A deceptive first quarter

CHILE - Report 30 May 2024 by Igal Magendzo

At first glance, Q1 activity data appears positive compared to the recent past. However, this improvement results from a smaller-than-usual drop in activity during the holiday months, rather than from an increase in GDP. A significant part is explained by household consumption. Upon closer inspection, this may be a statistical illusion, likely to be corrected in subsequent revisions. Various indicators suggest that consumption remains stagnant, with prospects for moderate growth at best. The seemingly positive activity figures also reflect the historically mild drop in mining exports, not due to sectoral expansion, but to maintenance closures far below usual summer levels. The increase in public consumption expenditure, as significant as it is unusual, prompts caution regarding a possible reversal in the next data release. Unlike consumption and exports, investment showed unfavorable Q1 results.
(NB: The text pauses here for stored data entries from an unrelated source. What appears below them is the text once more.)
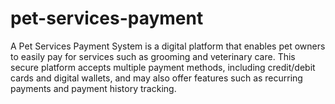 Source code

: # pet-services-payment
A Pet Services Payment System is a digital platform that enables pet owners to easily pay for services such as grooming and veterinary care. This secure platform accepts multiple payment methods, including credit/debit cards and digital wallets, and may also offer features such as recurring payments and payment history tracking.
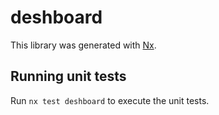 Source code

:# deshboard

This library was generated with [Nx](https://nx.dev).

## Running unit tests

Run `nx test deshboard` to execute the unit tests.
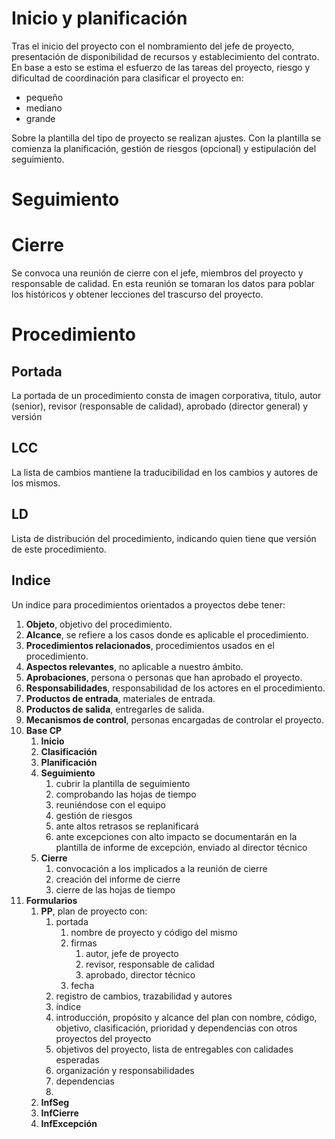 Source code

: # Inicio y planificación
Tras el inicio del proyecto con el nombramiento del jefe de proyecto, presentación de disponibilidad de recursos y establecimiento del contrato.
En base a esto se estima el esfuerzo de las tareas del proyecto, riesgo y dificultad de coordinación para  clasificar el proyecto en:
- pequeño
- mediano
- grande

Sobre la plantilla del tipo de proyecto se realizan ajustes. Con la plantilla se comienza la planificación, gestión de riesgos (opcional) y estipulación del seguimiento.
# Seguimiento

# Cierre
Se convoca una reunión de cierre con el jefe, miembros del proyecto y responsable de calidad. En esta reunión se tomaran los datos para poblar los históricos y obtener lecciones del trascurso del proyecto.
# Procedimiento
## Portada
La portada de un procedimiento consta de imagen corporativa, titulo, autor (senior), revisor (responsable de calidad), aprobado (director general) y versión
## LCC
La lista de cambios mantiene la traducibilidad en los cambios y autores de los mismos.
## LD
Lista de distribución del procedimiento, indicando quien tiene que versión de este procedimiento.
## Indice
Un indice para procedimientos orientados a proyectos debe tener:
1. **Objeto**, objetivo del procedimiento.
2. **Alcance**, se refiere a los casos donde es aplicable el procedimiento.
3. **Procedimientos relacionados**, procedimientos usados en el procedimiento.
4. **Aspectos relevantes**, no aplicable a nuestro ámbito.
5. **Aprobaciones**, persona o personas que han aprobado el proyecto.
6. **Responsabilidades**, responsabilidad de los actores en el procedimiento.
7. **Productos de entrada**, materiales de entrada.
8. **Productos de salida**, entregarles de salida.
9. **Mecanismos de control**, personas encargadas de controlar el proyecto.
10. **Base CP**
	1. **Inicio**
	2. **Clasificación**
	3. **Planificación**
	4. **Seguimiento**
		1. cubrir la plantilla de seguimiento
		2. comprobando las hojas de tiempo
		3. reuniéndose con el equipo
		4. gestión de riesgos
		5. ante altos retrasos se replanificará
		6. ante excepciones con alto impacto se documentarán en la plantilla de informe de excepción, enviado al director técnico
	5. **Cierre**
		1. convocación a los implicados a la reunión de cierre
		2. creación del informe de cierre
		3. cierre de las hojas de tiempo
11. **Formularios**
	1. **PP**, plan de proyecto con:
		1. portada
			1. nombre de proyecto y código del mismo
			2. firmas
				1. autor, jefe de proyecto
				2. revisor, responsable de calidad
				3. aprobado, director técnico
			3. fecha
		2. registro de cambios, trazabilidad y autores
		3. índice
		4. introducción, propósito y alcance del plan con nombre, código, objetivo, clasificación, prioridad y dependencias con otros proyectos del proyecto
		5. objetivos del proyecto, lista de entregables con calidades esperadas
		6. organización y responsabilidades
		7. dependencias
		8. 
	2. **InfSeg**
	3. **InfCierre**
	4. **InfExcepción**


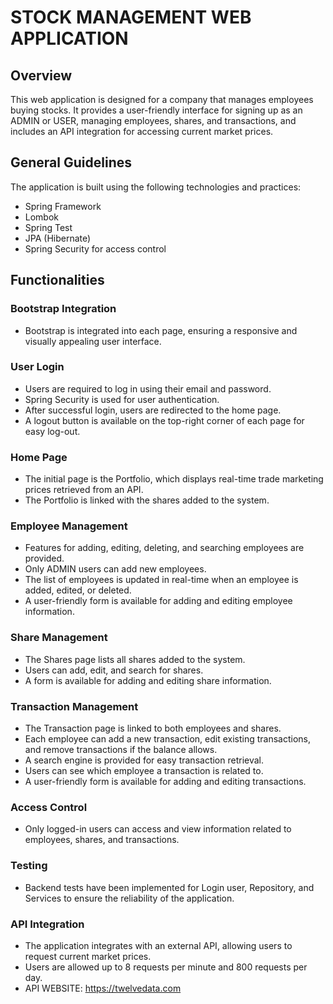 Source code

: # STOCK MANAGEMENT WEB APPLICATION

## Overview
This web application is designed for a company that manages employees buying stocks. It provides a user-friendly interface for signing up as an ADMIN or USER, managing employees, shares, and transactions, and includes an API integration for accessing current market prices.

## General Guidelines
The application is built using the following technologies and practices:
- Spring Framework
- Lombok
- Spring Test
- JPA (Hibernate)
- Spring Security for access control

## Functionalities

### Bootstrap Integration
- Bootstrap is integrated into each page, ensuring a responsive and visually appealing user interface.

### User Login
- Users are required to log in using their email and password.
- Spring Security is used for user authentication.
- After successful login, users are redirected to the home page.
- A logout button is available on the top-right corner of each page for easy log-out.

### Home Page
- The initial page is the Portfolio, which displays real-time trade marketing prices retrieved from an API.
- The Portfolio is linked with the shares added to the system.

### Employee Management
- Features for adding, editing, deleting, and searching employees are provided.
- Only ADMIN users can add new employees.
- The list of employees is updated in real-time when an employee is added, edited, or deleted.
- A user-friendly form is available for adding and editing employee information.

### Share Management
- The Shares page lists all shares added to the system.
- Users can add, edit, and search for shares.
- A form is available for adding and editing share information.

### Transaction Management
- The Transaction page is linked to both employees and shares.
- Each employee can add a new transaction, edit existing transactions, and remove transactions if the balance allows.
- A search engine is provided for easy transaction retrieval.
- Users can see which employee a transaction is related to.
- A user-friendly form is available for adding and editing transactions.

### Access Control
- Only logged-in users can access and view information related to employees, shares, and transactions.

### Testing
- Backend tests have been implemented for Login user, Repository, and Services to ensure the reliability of the application.

### API Integration
- The application integrates with an external API, allowing users to request current market prices.
- Users are allowed up to 8 requests per minute and 800 requests per day.
- API WEBSITE: https://twelvedata.com

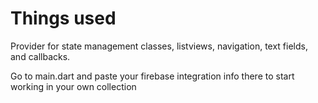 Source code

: # Things used

Provider for state management classes, listviews, navigation, text fields, and callbacks.

Go to main.dart and paste your firebase integration info there to start working in your own collection
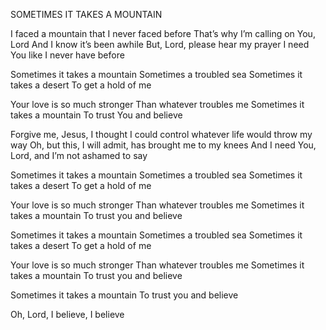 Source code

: 
SOMETIMES IT TAKES A MOUNTAIN 

I faced a mountain that I never faced before 
That’s why I’m calling on You, Lord 
And I know it’s been awhile 
But, Lord, please hear my prayer 
I need You like I never have before 

Sometimes it takes a mountain 
Sometimes a troubled sea 
Sometimes it takes a desert 
To get a hold of me 

Your love is so much stronger 
Than whatever troubles me 
Sometimes it takes a mountain 
To trust You and believe 

Forgive me, Jesus, I thought I could control whatever life would throw my way 
Oh, but this, I will admit, has brought me to my knees 
And I need You, Lord, and I’m not ashamed to say 

Sometimes it takes a mountain 
Sometimes a troubled sea 
Sometimes it takes a desert 
To get a hold of me 

Your love is so much stronger 
Than whatever troubles me 
Sometimes it takes a mountain 
To trust you and believe 

Sometimes it takes a mountain 
Sometimes a troubled sea 
Sometimes it takes a desert 
To get a hold of me 

Your love is so much stronger 
Than whatever troubles me 
Sometimes it takes a mountain 
To trust you and believe 

Sometimes it takes a mountain 
To trust you and believe 

Oh, Lord, I believe, I believe
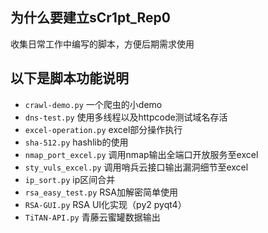 ## 为什么要建立sCr1pt_Rep0
收集日常工作中编写的脚本，方便后期需求使用

## 以下是脚本功能说明
* `crawl-demo.py` 一个爬虫的小demo
* `dns-test.py` 使用多线程以及httpcode测试域名存活
* `excel-operation.py` excel部分操作执行
* `sha-512.py`  hashlib的使用
* `nmap_port_excel.py`  调用nmap输出全端口开放服务至excel
* `sty_vuls_excel.py`  调用哨兵云接口输出漏洞细节至excel
* `ip_sort.py`  ip区间合并
* `rsa_easy_test.py`  RSA加解密简单使用
* `RSA-GUI.py`  RSA UI化实现（py2 pyqt4）
* `TiTAN-API.py`  青藤云蜜罐数据输出
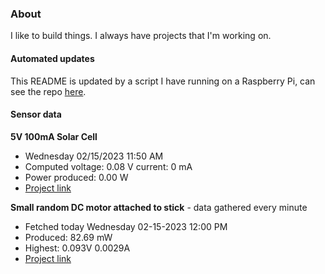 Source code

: ### About
I like to build things. I always have projects that I'm working on.

#### Automated updates
This README is updated by a script I have running on a Raspberry Pi, can see the repo [here](https://github.com/jdc-cunningham/raspi-git-repo-updater).

#### Sensor data
**5V 100mA Solar Cell**
- Wednesday 02/15/2023 11:50 AM
- Computed voltage: 0.08 V current: 0 mA
- Power produced: 0.00 W
- [Project link](https://github.com/jdc-cunningham/raspisolarplotter)

**Small random DC motor attached to stick** - data gathered every minute
- Fetched today Wednesday 02-15-2023 12:00 PM
- Produced: 82.69 mW
- Highest: 0.093V 0.0029A
- [Project link](https://github.com/jdc-cunningham/turbine-raspi) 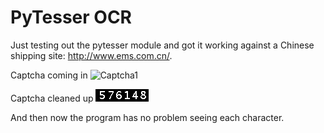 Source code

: # PyTesser OCR 

Just testing out the pytesser module and got it working against a Chinese shipping site: http://www.ems.com.cn/. 

Captcha coming in
![Captcha1](test.png "Captcha1")

Captcha cleaned up
![Captcha2](result.png "Captcha2")

And then now the program has no problem seeing each character. 
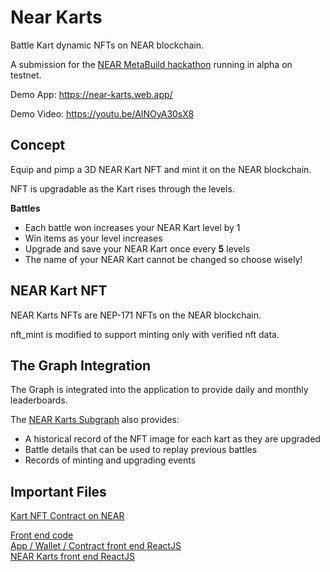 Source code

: # Near Karts

Battle Kart dynamic NFTs on NEAR blockchain.

A submission for the [NEAR MetaBuild hackathon](https://metabuild.devpost.com/) running in alpha on testnet.

Demo App: https://near-karts.web.app/

Demo Video: https://youtu.be/AINOyA30sX8

## Concept

Equip and pimp a 3D NEAR Kart NFT and mint it on the NEAR blockchain.

NFT is upgradable as the Kart rises through the levels.

**Battles**

* Each battle won increases your NEAR Kart level by 1  
* Win items as your level increases  
* Upgrade and save your NEAR Kart once every **5** levels  
* The name of your NEAR Kart cannot be changed so choose wisely! 

## NEAR Kart NFT

NEAR Karts NFTs are NEP-171 NFTs on the NEAR blockchain.

nft_mint is modified to support minting only with verified nft data.

## The Graph Integration

The Graph is integrated into the application to provide daily and monthly leaderboards.

The [NEAR Karts Subgraph](https://thegraph.com/hosted-service/subgraph/ben-razor/near-karts) also provides:

* A historical record of the NFT image for each kart as they are upgraded
* Battle details that can be used to replay previous battles
* Records of minting and upgrading events

## Important Files

[Kart NFT Contract on NEAR](https://github.com/ben-razor/near-karts/blob/main/contracts/near/nft/src/lib.rs)

[Front end code](https://github.com/ben-razor/near-karts/tree/main/web/src)  
[App / Wallet / Contract front end ReactJS](https://github.com/ben-razor/near-karts/blob/main/web/src/App.js)  
[NEAR Karts front end ReactJS](https://github.com/ben-razor/near-karts/blob/main/web/src/js/components/NearKarts.js)  
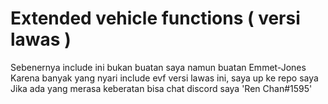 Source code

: # Extended vehicle functions ( versi lawas )
Sebenernya include ini bukan buatan saya namun buatan Emmet-Jones
Karena banyak yang nyari include evf versi lawas ini, saya up ke repo saya
Jika ada yang merasa keberatan bisa chat discord saya 'Ren Chan#1595'
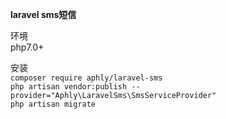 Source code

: **laravel sms短信**<br>

环境<br>
php7.0+<br>

安装<br>
`composer require aphly/laravel-sms` <br>
`php artisan vendor:publish --provider="Aphly\LaravelSms\SmsServiceProvider"` <br>
`php artisan migrate` <br>

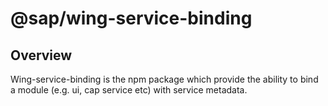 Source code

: # @sap/wing-service-binding

## Overview

Wing-service-binding is the npm package which provide the ability to bind a module (e.g. ui, cap service etc) with service metadata. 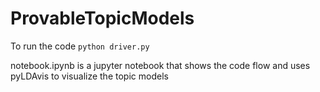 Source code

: # ProvableTopicModels

To run the code 
`python driver.py`

notebook.ipynb is a jupyter notebook that shows the code flow and
uses pyLDAvis to visualize the topic models


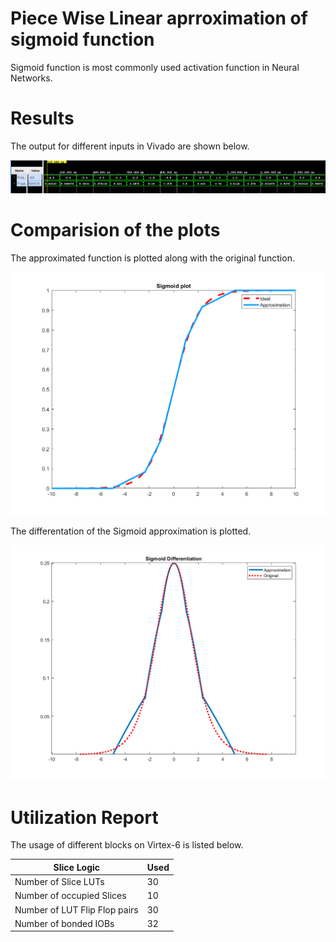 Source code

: # Piece Wise Linear aprroximation of sigmoid function
Sigmoid function is most commonly used activation function in Neural Networks. 

# Results
The output for different inputs in Vivado are shown below.

<p align="center">
  <img src="https://github.com/avdssrk/Sigmoid_Appr_on_FPGA/blob/main/images/verilog_results.png" width="800" title="Sigmoid results">
</p>


# Comparision of the plots
The approximated function is plotted along with the original function.

<p align="center">
  <img src="https://github.com/avdssrk/Sigmoid_Appr_on_FPGA/blob/main/images/Sigmoid_matlab.png" width="800" title="Sigmoid approximation">
</p>

The differentation of the Sigmoid approximation is plotted.

<p align="center">
  <img src="https://github.com/avdssrk/Sigmoid_Appr_on_FPGA/blob/main/images/Sig_diff.png" width="800" title="Sigmoid diff approximation">
</p>


# Utilization Report
The usage of different blocks on Virtex-6 is listed below.

| Slice Logic                   | Used |
|-------------------------------|------|
| Number of Slice LUTs          | 30   |
| Number of occupied Slices     | 10   |
| Number of LUT Flip Flop pairs | 30   |
| Number of bonded IOBs         | 32   |
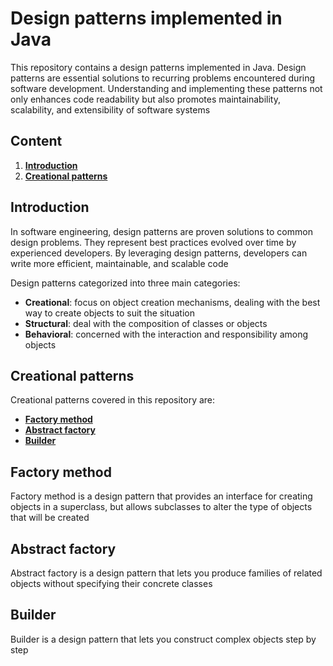 # Design patterns implemented in Java

This repository contains a design patterns implemented in Java. Design patterns are essential solutions to recurring
problems encountered during software development. Understanding and implementing these patterns not only enhances code
readability but also promotes maintainability, scalability, and extensibility of
software systems

## Content

1. **[Introduction](#introduction)**
2. **[Creational patterns](#creational-patterns)**

## Introduction

In software engineering, design patterns are proven solutions to common design problems. They represent best practices
evolved over time by experienced developers. By leveraging design patterns, developers can write more efficient,
maintainable, and scalable code

Design patterns categorized into three main categories:

- **Creational**: focus on object creation mechanisms, dealing with the best way to create objects to
  suit the situation
- **Structural**: deal with the composition of classes or objects
- **Behavioral**: concerned with the interaction and responsibility among objects

## Creational patterns

Creational patterns covered in this repository are:

- **[Factory method](#factory-method)**
- **[Abstract factory](#abstract-factory)**
- **[Builder](#builder)**

## Factory method

Factory method is a design pattern that provides an interface for creating objects in a superclass, but allows
subclasses to
alter the type of objects that will be created

## Abstract factory

Abstract factory is a design pattern that lets you produce families of related objects without specifying their concrete
classes

## Builder

Builder is a design pattern that lets you construct complex objects step by step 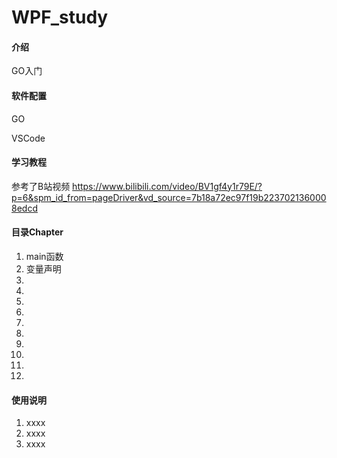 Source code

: # WPF_study

#### 介绍
GO入门


#### 软件配置
GO

VSCode

#### 学习教程


参考了B站视频
https://www.bilibili.com/video/BV1gf4y1r79E/?p=6&spm_id_from=pageDriver&vd_source=7b18a72ec97f19b2237021360008edcd



#### 目录Chapter


1.  main函数
2.  变量声明
3.  
4.  
5.  
6.  
7.  
8.  
9.  
10. 
11. 
12. 

#### 使用说明

1.  xxxx
2.  xxxx
3.  xxxx




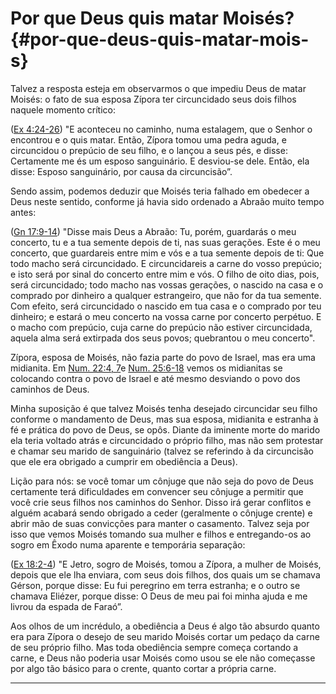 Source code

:# Por que Deus quis matar Moisés? {#por-que-deus-quis-matar-mois-s}

Talvez a resposta esteja em observarmos o que impediu Deus de matar Moisés: o fato de sua esposa Zípora ter circuncidado seus dois filhos naquele momento crítico:

([Ex 4:24-26](http://bibliaonline.com.br/acf/ex/4/24-26)) &quot;E aconteceu no caminho, numa estalagem, que o Senhor o encontrou e o quis matar. Então, Zípora tomou uma pedra aguda, e circuncidou o prepúcio de seu filho, e o lançou a seus pés, e disse: Certamente me és um esposo sanguinário. E desviou-se dele. Então, ela disse: Esposo sanguinário, por causa da circuncisão”.

Sendo assim, podemos deduzir que Moisés teria falhado em obedecer a Deus neste sentido, conforme já havia sido ordenado a Abraão muito tempo antes:

([Gn 17:9-14](http://bibliaonline.com.br/acf/gn/17/9-14)) &quot;Disse mais Deus a Abraão: Tu, porém, guardarás o meu concerto, tu e a tua semente depois de ti, nas suas gerações. Este é o meu concerto, que guardareis entre mim e vós e a tua semente depois de ti: Que todo macho será circuncidado. E circuncidareis a carne do vosso prepúcio; e isto será por sinal do concerto entre mim e vós. O filho de oito dias, pois, será circuncidado; todo macho nas vossas gerações, o nascido na casa e o comprado por dinheiro a qualquer estrangeiro, que não for da tua semente. Com efeito, será circuncidado o nascido em tua casa e o comprado por teu dinheiro; e estará o meu concerto na vossa carne por concerto perpétuo. E o macho com prepúcio, cuja carne do prepúcio não estiver circuncidada, aquela alma será extirpada dos seus povos; quebrantou o meu concerto&quot;.

Zípora, esposa de Moisés, não fazia parte do povo de Israel, mas era uma midianita. Em [Num. 22:4, 7](http://bibliaonline.com.br/acf/nm/22/4,7)e [Num. 25:6-18](http://bibliaonline.com.br/acf/nm/25/6-18) vemos os midianitas se colocando contra o povo de Israel e até mesmo desviando o povo dos caminhos de Deus.

Minha suposição é que talvez Moisés tenha desejado circuncidar seu filho conforme o mandamento de Deus, mas sua esposa, midianita e estranha à fé e prática do povo de Deus, se opôs. Diante da iminente morte do marido ela teria voltado atrás e circuncidado o próprio filho, mas não sem protestar e chamar seu marido de sanguinário (talvez se referindo à da circuncisão que ele era obrigado a cumprir em obediência a Deus).

Lição para nós: se você tomar um cônjuge que não seja do povo de Deus certamente terá dificuldades em convencer seu cônjuge a permitir que você crie seus filhos nos caminhos do Senhor. Disso irá gerar conflitos e alguém acabará sendo obrigado a ceder (geralmente o cônjuge crente) e abrir mão de suas convicções para manter o casamento. Talvez seja por isso que vemos Moisés tomando sua mulher e filhos e entregando-os ao sogro em Êxodo numa aparente e temporária separação:

([Ex 18:2-4](http://bibliaonline.com.br/acf/ex/18/2-4)) &quot;E Jetro, sogro de Moisés, tomou a Zípora, a mulher de Moisés, depois que ele lha enviara, com seus dois filhos, dos quais um se chamava Gérson, porque disse: Eu fui peregrino em terra estranha; e o outro se chamava Eliézer, porque disse: O Deus de meu pai foi minha ajuda e me livrou da espada de Faraó”.

Aos olhos de um incrédulo, a obediência a Deus é algo tão absurdo quanto era para Zípora o desejo de seu marido Moisés cortar um pedaço da carne de seu próprio filho. Mas toda obediência sempre começa cortando a carne, e Deus não poderia usar Moisés como usou se ele não começasse por algo tão básico para o crente, quanto cortar a própria carne.

*****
Q1 labor market data were in line with expectations and recent trends. The labor market is gradually improving, consistent with economic activity and the usual lags. Wages and labor costs have continued to behave in line with their fundamentals. Personal services continued to lead increases in labor compensation.

CPI in April was consistent with a gradual and asymptotic convergence of inflation towards the Central Bank's target of 3%. The 12-month variation increased from 3.2% to 3.5%. Inflation continues to be led by energy, personal services and food prices. Looking forward, the recent exchange rate appreciation is expected to exert a deflationary effect in both the short and medium term. All in all, we now expect inflation to fluctuate around 4% for most of the rest of 2024, reaching 3.9% in December. Due to these statistical carryover effects, definitive convergence to 3% would only occur in Q2 2025.